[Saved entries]
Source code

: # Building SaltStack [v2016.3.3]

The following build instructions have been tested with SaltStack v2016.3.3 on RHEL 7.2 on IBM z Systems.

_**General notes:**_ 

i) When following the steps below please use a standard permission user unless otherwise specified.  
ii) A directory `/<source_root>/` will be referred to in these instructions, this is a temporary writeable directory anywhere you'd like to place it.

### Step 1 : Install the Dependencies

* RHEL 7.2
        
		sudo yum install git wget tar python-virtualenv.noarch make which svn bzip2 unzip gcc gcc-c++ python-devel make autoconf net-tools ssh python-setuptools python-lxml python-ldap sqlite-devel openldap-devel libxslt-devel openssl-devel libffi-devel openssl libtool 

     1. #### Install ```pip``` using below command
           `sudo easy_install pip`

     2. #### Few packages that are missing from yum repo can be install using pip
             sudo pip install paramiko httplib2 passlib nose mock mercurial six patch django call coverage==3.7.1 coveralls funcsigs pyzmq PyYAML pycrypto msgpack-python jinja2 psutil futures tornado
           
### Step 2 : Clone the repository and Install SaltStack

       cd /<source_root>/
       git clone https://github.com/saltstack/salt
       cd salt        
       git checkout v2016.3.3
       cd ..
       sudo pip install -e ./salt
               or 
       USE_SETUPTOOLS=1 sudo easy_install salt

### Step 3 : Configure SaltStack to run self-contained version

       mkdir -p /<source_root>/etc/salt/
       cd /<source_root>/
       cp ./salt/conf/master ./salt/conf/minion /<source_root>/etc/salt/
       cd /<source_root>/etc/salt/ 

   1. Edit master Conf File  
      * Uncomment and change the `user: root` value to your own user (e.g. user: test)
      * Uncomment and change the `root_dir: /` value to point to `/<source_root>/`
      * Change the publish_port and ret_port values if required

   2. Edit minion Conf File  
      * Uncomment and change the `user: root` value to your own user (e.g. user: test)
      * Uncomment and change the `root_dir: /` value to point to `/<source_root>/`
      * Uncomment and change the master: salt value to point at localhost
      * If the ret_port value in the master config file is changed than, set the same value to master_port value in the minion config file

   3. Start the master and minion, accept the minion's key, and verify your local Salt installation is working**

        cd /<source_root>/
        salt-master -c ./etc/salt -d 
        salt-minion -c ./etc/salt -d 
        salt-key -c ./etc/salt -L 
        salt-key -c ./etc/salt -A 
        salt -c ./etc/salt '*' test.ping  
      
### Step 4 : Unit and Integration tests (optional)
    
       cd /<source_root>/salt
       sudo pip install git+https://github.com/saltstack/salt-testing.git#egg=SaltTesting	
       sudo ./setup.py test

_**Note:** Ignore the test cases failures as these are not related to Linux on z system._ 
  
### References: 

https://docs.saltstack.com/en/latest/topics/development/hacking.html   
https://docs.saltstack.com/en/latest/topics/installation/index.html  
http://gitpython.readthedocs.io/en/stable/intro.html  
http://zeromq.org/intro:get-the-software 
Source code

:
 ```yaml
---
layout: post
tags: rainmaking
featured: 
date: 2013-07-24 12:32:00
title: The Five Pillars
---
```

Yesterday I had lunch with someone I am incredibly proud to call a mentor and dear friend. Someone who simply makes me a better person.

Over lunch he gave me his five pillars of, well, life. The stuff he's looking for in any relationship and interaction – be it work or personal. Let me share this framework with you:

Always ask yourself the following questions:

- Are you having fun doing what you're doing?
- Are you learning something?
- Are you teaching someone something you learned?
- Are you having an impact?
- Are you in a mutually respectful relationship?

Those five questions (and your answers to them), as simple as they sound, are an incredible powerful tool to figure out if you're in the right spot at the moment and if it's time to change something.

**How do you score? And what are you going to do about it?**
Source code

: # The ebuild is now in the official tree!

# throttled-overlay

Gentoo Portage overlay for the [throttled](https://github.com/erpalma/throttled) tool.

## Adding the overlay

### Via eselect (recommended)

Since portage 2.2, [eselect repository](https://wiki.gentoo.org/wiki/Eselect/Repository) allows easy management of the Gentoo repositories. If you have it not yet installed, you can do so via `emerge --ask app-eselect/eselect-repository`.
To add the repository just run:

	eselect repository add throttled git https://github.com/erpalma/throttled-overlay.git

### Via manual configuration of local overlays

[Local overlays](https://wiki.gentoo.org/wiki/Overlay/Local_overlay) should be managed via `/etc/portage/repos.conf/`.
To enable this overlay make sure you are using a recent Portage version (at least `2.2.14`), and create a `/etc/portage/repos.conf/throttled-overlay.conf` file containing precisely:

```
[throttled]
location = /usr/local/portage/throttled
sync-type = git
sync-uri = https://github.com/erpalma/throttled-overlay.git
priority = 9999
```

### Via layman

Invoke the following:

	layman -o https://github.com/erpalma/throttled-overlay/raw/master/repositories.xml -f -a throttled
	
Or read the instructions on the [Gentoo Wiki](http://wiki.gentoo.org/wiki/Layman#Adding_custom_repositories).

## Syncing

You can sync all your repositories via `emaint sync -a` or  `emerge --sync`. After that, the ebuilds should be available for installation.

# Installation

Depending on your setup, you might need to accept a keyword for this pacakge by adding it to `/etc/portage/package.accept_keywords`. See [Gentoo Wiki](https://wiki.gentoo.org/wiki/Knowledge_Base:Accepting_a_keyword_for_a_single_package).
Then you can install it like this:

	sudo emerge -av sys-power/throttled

▶ _Activity_:
Write the entries out once more, exactly as given.

▶ _Answer_:
Source code

: # Building SaltStack [v2016.3.3]

The following build instructions have been tested with SaltStack v2016.3.3 on RHEL 7.2 on IBM z Systems.

_**General notes:**_ 

i) When following the steps below please use a standard permission user unless otherwise specified.  
ii) A directory `/<source_root>/` will be referred to in these instructions, this is a temporary writeable directory anywhere you'd like to place it.

### Step 1 : Install the Dependencies

* RHEL 7.2
        
		sudo yum install git wget tar python-virtualenv.noarch make which svn bzip2 unzip gcc gcc-c++ python-devel make autoconf net-tools ssh python-setuptools python-lxml python-ldap sqlite-devel openldap-devel libxslt-devel openssl-devel libffi-devel openssl libtool 

     1. #### Install ```pip``` using below command
           `sudo easy_install pip`

     2. #### Few packages that are missing from yum repo can be install using pip
             sudo pip install paramiko httplib2 passlib nose mock mercurial six patch django call coverage==3.7.1 coveralls funcsigs pyzmq PyYAML pycrypto msgpack-python jinja2 psutil futures tornado
           
### Step 2 : Clone the repository and Install SaltStack

       cd /<source_root>/
       git clone https://github.com/saltstack/salt
       cd salt        
       git checkout v2016.3.3
       cd ..
       sudo pip install -e ./salt
               or 
       USE_SETUPTOOLS=1 sudo easy_install salt

### Step 3 : Configure SaltStack to run self-contained version

       mkdir -p /<source_root>/etc/salt/
       cd /<source_root>/
       cp ./salt/conf/master ./salt/conf/minion /<source_root>/etc/salt/
       cd /<source_root>/etc/salt/ 

   1. Edit master Conf File  
      * Uncomment and change the `user: root` value to your own user (e.g. user: test)
      * Uncomment and change the `root_dir: /` value to point to `/<source_root>/`
      * Change the publish_port and ret_port values if required

   2. Edit minion Conf File  
      * Uncomment and change the `user: root` value to your own user (e.g. user: test)
      * Uncomment and change the `root_dir: /` value to point to `/<source_root>/`
      * Uncomment and change the master: salt value to point at localhost
      * If the ret_port value in the master config file is changed than, set the same value to master_port value in the minion config file

   3. Start the master and minion, accept the minion's key, and verify your local Salt installation is working**

        cd /<source_root>/
        salt-master -c ./etc/salt -d 
        salt-minion -c ./etc/salt -d 
        salt-key -c ./etc/salt -L 
        salt-key -c ./etc/salt -A 
        salt -c ./etc/salt '*' test.ping  
      
### Step 4 : Unit and Integration tests (optional)
    
       cd /<source_root>/salt
       sudo pip install git+https://github.com/saltstack/salt-testing.git#egg=SaltTesting	
       sudo ./setup.py test

_**Note:** Ignore the test cases failures as these are not related to Linux on z system._ 
  
### References: 

https://docs.saltstack.com/en/latest/topics/development/hacking.html   
https://docs.saltstack.com/en/latest/topics/installation/index.html  
http://gitpython.readthedocs.io/en/stable/intro.html  
http://zeromq.org/intro:get-the-software 
Source code

:
 ```yaml
---
layout: post
tags: rainmaking
featured: 
date: 2013-07-24 12:32:00
title: The Five Pillars
---
```

Yesterday I had lunch with someone I am incredibly proud to call a mentor and dear friend. Someone who simply makes me a better person.

Over lunch he gave me his five pillars of, well, life. The stuff he's looking for in any relationship and interaction – be it work or personal. Let me share this framework with you:

Always ask yourself the following questions:

- Are you having fun doing what you're doing?
- Are you learning something?
- Are you teaching someone something you learned?
- Are you having an impact?
- Are you in a mutually respectful relationship?

Those five questions (and your answers to them), as simple as they sound, are an incredible powerful tool to figure out if you're in the right spot at the moment and if it's time to change something.

**How do you score? And what are you going to do about it?**
Source code

: # The ebuild is now in the official tree!

# throttled-overlay

Gentoo Portage overlay for the [throttled](https://github.com/erpalma/throttled) tool.

## Adding the overlay

### Via eselect (recommended)

Since portage 2.2, [eselect repository](https://wiki.gentoo.org/wiki/Eselect/Repository) allows easy management of the Gentoo repositories. If you have it not yet installed, you can do so via `emerge --ask app-eselect/eselect-repository`.
To add the repository just run:

	eselect repository add throttled git https://github.com/erpalma/throttled-overlay.git

### Via manual configuration of local overlays

[Local overlays](https://wiki.gentoo.org/wiki/Overlay/Local_overlay) should be managed via `/etc/portage/repos.conf/`.
To enable this overlay make sure you are using a recent Portage version (at least `2.2.14`), and create a `/etc/portage/repos.conf/throttled-overlay.conf` file containing precisely:

```
[throttled]
location = /usr/local/portage/throttled
sync-type = git
sync-uri = https://github.com/erpalma/throttled-overlay.git
priority = 9999
```

### Via layman

Invoke the following:

	layman -o https://github.com/erpalma/throttled-overlay/raw/master/repositories.xml -f -a throttled
	
Or read the instructions on the [Gentoo Wiki](http://wiki.gentoo.org/wiki/Layman#Adding_custom_repositories).

## Syncing

You can sync all your repositories via `emaint sync -a` or  `emerge --sync`. After that, the ebuilds should be available for installation.

# Installation

Depending on your setup, you might need to accept a keyword for this pacakge by adding it to `/etc/portage/package.accept_keywords`. See [Gentoo Wiki](https://wiki.gentoo.org/wiki/Knowledge_Base:Accepting_a_keyword_for_a_single_package).
Then you can install it like this:

	sudo emerge -av sys-power/throttled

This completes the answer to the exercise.